Not trying to diminish Johansson's display. Both deliver career-best performances, in my opinion. Both deserve every award that exists. The supporting cast is also impeccable, and I know that Laura Dern (Nora Fanshaw) is probably going to be nominated. Still, the two leads are so engaging and captivating that I couldn't be impressed with anyone else. The only person to rise to the main actors' level is Noah Baumbach himself. With the best screenplay of 2019, he offers the audience an incredibly complex story, filled with subtle details and exceptional dialogue.
He controls the movie's pacing beautifully, and he knows the right moments to insert a little joke to lighten up the dark, depressing mood. My only issue with the film has to do with its replay value. We all have been through this situation: watching a fantastic movie, only once, and never again. Marriage Story is going to be one of those films for me. I love everything about it, but I know the chances of a rewatch are very, very small. It's a profoundly unsettling story, super uncomfortable at times, and I really don't want to go through the sadness and frustration all over again.

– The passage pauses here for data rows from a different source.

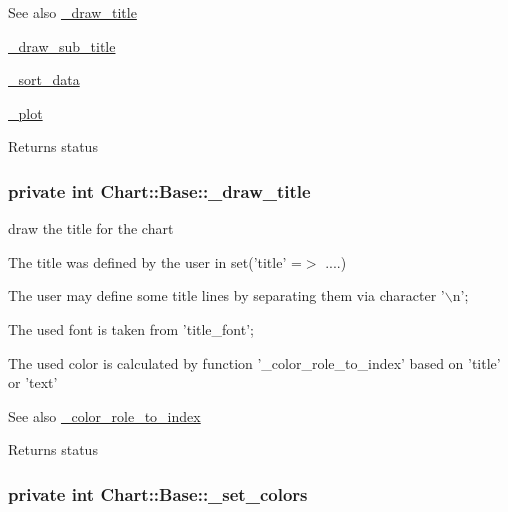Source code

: \begin{DoxySeeAlso}{See also}
\hyperlink{classChart_1_1Base_aa3467472a4c4a598c5a2f64de8c438c1}{\_\-draw\_\-title} 

\hyperlink{classChart_1_1Base_afd4f3ee3925d1e765e099c80e6c98da7}{\_\-draw\_\-sub\_\-title} 

\hyperlink{classChart_1_1Base_ade88df5ecdc74e50ea683b63424ba84a}{\_\-sort\_\-data} 

\hyperlink{classChart_1_1Base_aa13b0e86a933ce6b865c098fd0bdb37d}{\_\-plot}
\end{DoxySeeAlso}
\begin{DoxyReturn}{Returns}
status 
\end{DoxyReturn}
\hypertarget{classChart_1_1Base_aa3467472a4c4a598c5a2f64de8c438c1}{
\subsubsection[{\_\-draw\_\-title}]{\setlength{\rightskip}{0pt plus 5cm}private int {\bf Chart::Base::\_\-draw\_\-title}}}
\label{classChart_1_1Base_aa3467472a4c4a598c5a2f64de8c438c1}


draw the title for the chart 

The title was defined by the user in set('title' =$>$ ....)\par
 The user may define some title lines by separating them via character '$\backslash$n';\par
 The used font is taken from 'title\_\-font';\par
 The used color is calculated by function '\_\-color\_\-role\_\-to\_\-index' based on 'title' or 'text'\par
 \begin{DoxySeeAlso}{See also}
\hyperlink{classChart_1_1Base_a43111a8e1210740ebd3a6aa9f9567c82}{\_\-color\_\-role\_\-to\_\-index} 
\end{DoxySeeAlso}
\begin{DoxyReturn}{Returns}
status 
\end{DoxyReturn}
\hypertarget{classChart_1_1Base_addecc110eb46a126acaad69e113d06ea}{
\subsubsection[{\_\-set\_\-colors}]{\setlength{\rightskip}{0pt plus 5cm}private int {\bf Chart::Base::\_\-set\_\-colors}}}
\label{classChart_1_1Base_addecc110eb46a126acaad69e113d06ea}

All in all, Noah Baumbach delivers what I believe to be its career-best flick, Marriage Story. With the best screenplay of 2019, as well as one the best directions, this is the closest the world is ever going to get to a realistic depiction of a divorce. Scarlett Johansson and Adam Driver also give the best performances of their lives, elevating every single scene, dialogue, argument, or joke. The long takes allow them to shine and actually work as actors, moving around the set and doing domestic/job tasks, while delivering their lines. Technically, both Baumbach and the entire cast are absolutely perfect. It's an extremely emotional narrative, very depressing, sad, and even uncomfortable at times, which might scare some people off, especially if they've been through this. Despite its replay value being affected (a rewatch is very unlikely), it's a phenomenal lesson in storytelling that stays with us long after it's finished. Easily, one of the best movies of 2019. Don't miss it, and try not to cry.